* What to work on
Wherever the word "into" shows up in the data, report the line it sits in.

# # #

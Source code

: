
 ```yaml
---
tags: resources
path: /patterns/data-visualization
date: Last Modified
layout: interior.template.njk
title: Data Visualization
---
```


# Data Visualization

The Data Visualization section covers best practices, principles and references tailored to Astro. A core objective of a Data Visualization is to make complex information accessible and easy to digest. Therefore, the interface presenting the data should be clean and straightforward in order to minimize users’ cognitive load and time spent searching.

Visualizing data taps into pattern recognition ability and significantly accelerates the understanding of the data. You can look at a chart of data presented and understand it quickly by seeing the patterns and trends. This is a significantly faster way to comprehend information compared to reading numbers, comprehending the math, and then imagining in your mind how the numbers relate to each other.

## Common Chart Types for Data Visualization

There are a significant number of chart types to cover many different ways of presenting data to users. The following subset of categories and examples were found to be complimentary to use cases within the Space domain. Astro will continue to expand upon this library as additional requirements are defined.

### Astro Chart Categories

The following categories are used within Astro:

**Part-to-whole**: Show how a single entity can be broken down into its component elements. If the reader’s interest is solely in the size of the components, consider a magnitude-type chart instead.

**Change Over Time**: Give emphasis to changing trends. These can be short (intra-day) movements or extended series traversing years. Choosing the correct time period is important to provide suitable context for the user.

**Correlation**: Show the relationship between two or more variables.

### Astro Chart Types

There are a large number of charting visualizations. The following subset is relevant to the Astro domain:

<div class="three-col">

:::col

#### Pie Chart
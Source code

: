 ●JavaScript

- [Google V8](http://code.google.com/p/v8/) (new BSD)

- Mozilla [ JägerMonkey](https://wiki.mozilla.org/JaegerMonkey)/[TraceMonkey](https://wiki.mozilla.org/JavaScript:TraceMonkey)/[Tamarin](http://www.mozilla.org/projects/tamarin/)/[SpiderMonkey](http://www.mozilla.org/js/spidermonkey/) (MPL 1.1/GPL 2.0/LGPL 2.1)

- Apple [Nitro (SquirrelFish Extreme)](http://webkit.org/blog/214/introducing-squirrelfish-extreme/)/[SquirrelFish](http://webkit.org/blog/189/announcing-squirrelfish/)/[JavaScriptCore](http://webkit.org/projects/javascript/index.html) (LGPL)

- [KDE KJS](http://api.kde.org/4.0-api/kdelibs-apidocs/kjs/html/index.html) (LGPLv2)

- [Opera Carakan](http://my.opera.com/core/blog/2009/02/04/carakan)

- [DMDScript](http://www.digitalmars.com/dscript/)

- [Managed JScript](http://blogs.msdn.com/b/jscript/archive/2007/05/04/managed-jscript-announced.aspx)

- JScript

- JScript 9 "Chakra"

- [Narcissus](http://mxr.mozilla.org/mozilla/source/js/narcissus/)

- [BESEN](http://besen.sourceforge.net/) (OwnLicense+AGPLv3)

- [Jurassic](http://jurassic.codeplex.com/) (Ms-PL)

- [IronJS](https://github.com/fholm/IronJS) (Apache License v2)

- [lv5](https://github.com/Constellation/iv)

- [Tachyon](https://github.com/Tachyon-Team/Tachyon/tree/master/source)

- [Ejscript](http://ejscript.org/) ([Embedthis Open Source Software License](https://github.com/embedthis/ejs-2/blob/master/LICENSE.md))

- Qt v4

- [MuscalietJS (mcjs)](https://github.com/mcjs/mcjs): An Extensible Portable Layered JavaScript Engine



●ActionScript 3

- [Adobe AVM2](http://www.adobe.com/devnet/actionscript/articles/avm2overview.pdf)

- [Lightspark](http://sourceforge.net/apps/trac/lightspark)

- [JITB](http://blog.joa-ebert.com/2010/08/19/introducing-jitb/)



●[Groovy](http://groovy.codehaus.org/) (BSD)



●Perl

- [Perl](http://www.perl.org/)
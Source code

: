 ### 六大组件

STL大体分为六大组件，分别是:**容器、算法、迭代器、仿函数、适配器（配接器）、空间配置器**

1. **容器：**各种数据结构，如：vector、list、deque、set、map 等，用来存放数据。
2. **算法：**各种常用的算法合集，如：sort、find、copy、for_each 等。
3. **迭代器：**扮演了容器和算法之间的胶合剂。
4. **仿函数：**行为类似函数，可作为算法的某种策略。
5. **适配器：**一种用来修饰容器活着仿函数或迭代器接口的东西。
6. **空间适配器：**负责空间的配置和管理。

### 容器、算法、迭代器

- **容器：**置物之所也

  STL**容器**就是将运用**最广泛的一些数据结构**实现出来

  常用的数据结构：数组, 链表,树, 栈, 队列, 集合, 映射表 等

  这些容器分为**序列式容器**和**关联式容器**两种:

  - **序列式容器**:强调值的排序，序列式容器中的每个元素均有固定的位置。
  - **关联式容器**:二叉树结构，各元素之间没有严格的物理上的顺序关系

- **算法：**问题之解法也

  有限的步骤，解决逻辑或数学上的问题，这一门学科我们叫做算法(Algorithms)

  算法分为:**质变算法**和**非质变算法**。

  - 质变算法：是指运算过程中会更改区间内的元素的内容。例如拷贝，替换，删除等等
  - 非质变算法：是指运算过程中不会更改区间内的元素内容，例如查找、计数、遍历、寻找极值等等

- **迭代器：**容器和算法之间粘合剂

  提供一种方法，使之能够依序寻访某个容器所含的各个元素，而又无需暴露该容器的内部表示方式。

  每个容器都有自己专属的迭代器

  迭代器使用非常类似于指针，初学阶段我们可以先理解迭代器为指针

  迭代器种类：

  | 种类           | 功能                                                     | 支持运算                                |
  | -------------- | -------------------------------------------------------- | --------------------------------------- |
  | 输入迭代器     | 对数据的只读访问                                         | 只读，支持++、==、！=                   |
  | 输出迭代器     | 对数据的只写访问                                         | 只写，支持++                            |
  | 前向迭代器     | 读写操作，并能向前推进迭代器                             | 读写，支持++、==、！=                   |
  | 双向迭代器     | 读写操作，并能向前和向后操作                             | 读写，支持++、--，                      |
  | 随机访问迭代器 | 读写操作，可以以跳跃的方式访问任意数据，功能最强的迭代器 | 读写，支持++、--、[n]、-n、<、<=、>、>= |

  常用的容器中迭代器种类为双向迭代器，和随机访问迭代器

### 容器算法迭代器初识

# # #

* Result of the task
Visualizing data taps into pattern recognition ability and significantly accelerates the understanding of the data. You can look at a chart of data presented and understand it quickly by seeing the patterns and trends. This is a significantly faster way to comprehend information compared to reading numbers, comprehending the math, and then imagining in your mind how the numbers relate to each other.
**Part-to-whole**: Show how a single entity can be broken down into its component elements. If the reader’s interest is solely in the size of the components, consider a magnitude-type chart instead.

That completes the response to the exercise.